Jul 12, 2019 | Micro Stories, Short story

Akachi was a prophetess. At least that’s what people called her. Ever since she was little, she had seen things in the realm of the spirits that people around her didn’t. She spoke of her dreams and prophesied many things. They were all good and they all came to pass. And then she earned herself a spot in the hearts of her community.

When she was seven, Akachi prophesied that Maduka was going to be rich. Her mother shook her head and laughed. “That useless man. What have riches to do with the likes of him?” Maduka came upon some wealth a few months after and her mother paid more attention. She even started being nice to the man. Eventually she became his wife, and Akachi had a new father figure. She never called him father though and he didn’t try to earn the title.

Her mother would ask her about some business decisions and Akachi would help her determine whose market to purchase from. Extended family members and neighbors also figured it out. “Ah, Akachi, the hand of God!” one man, Mr. Agbo teased. He was in awe of her as were the others. Her name did mean ‘the hand of God’, and it was easy to see that it was her destiny to wield such power over others.

They prospered under her prophecies and then she turned fourteen. Maduka’s colleague finally confessed to his fraudulent activities and happened to mention Maduka as his accomplice. Maduka was bundled to the police station. His trial was quick and decisive and Akachi’s mother went back to being single, and not to mention dirt poor. Children died and families were broken.
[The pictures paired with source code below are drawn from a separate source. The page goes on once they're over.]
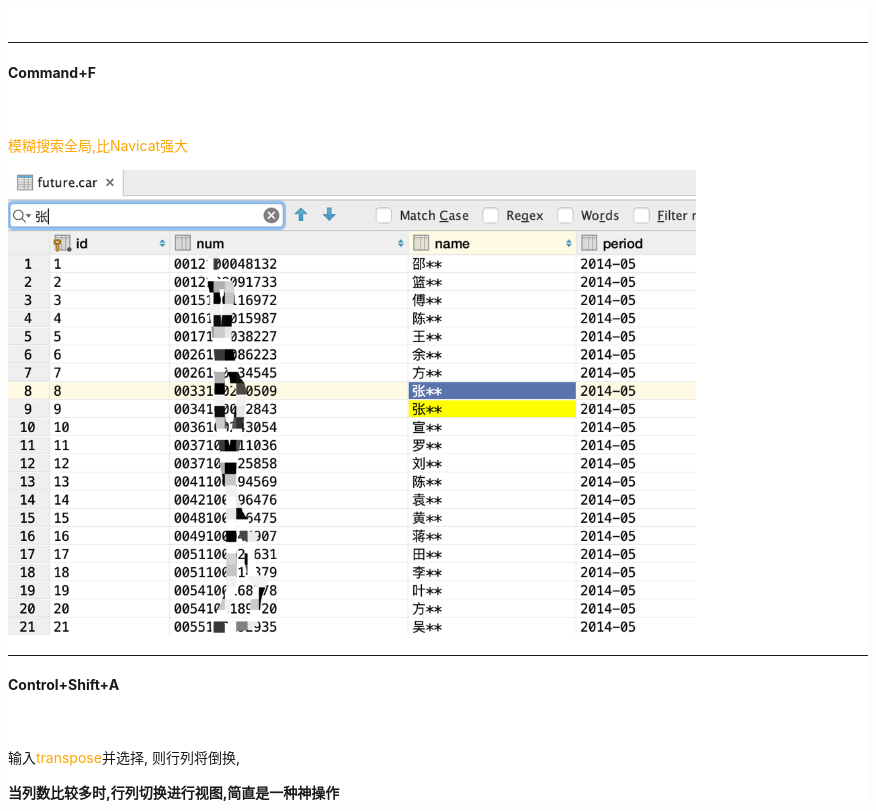 <br>

---


#### Command+F

<br>

<font color="orange">模糊搜索全局,比Navicat强大</font>

<img src="DataGrip常用快捷键/1.png" width = 80% height = 80% />

<br>

---



#### Control+Shift+A

<br>

输入<font color="orange">transpose</font>并选择, 则行列将倒换,

**当列数比较多时,行列切换进行视图,简直是一种神操作**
There was no rejoicing for a long time.

One day Akachi said that she had seen a dark sign looming in the skies. But this time nobody wanted to hear of it. Her mother didn’t even let her speak a word about it. They agreed that she was indeed a prophetess and everything she said came to pass. But Mr. Agbo called her a witch one day. He said she wasn’t the hand of God at all, but the hand of the devil.

Akachi laughed. They were all fools and they had asked for her. She was a gift that would keep on giving. She was not going anywhere.

So Akachi prophesied more things. She had only calamities to bring. “You called me your prophet,” she said, “and your prophet I must be.”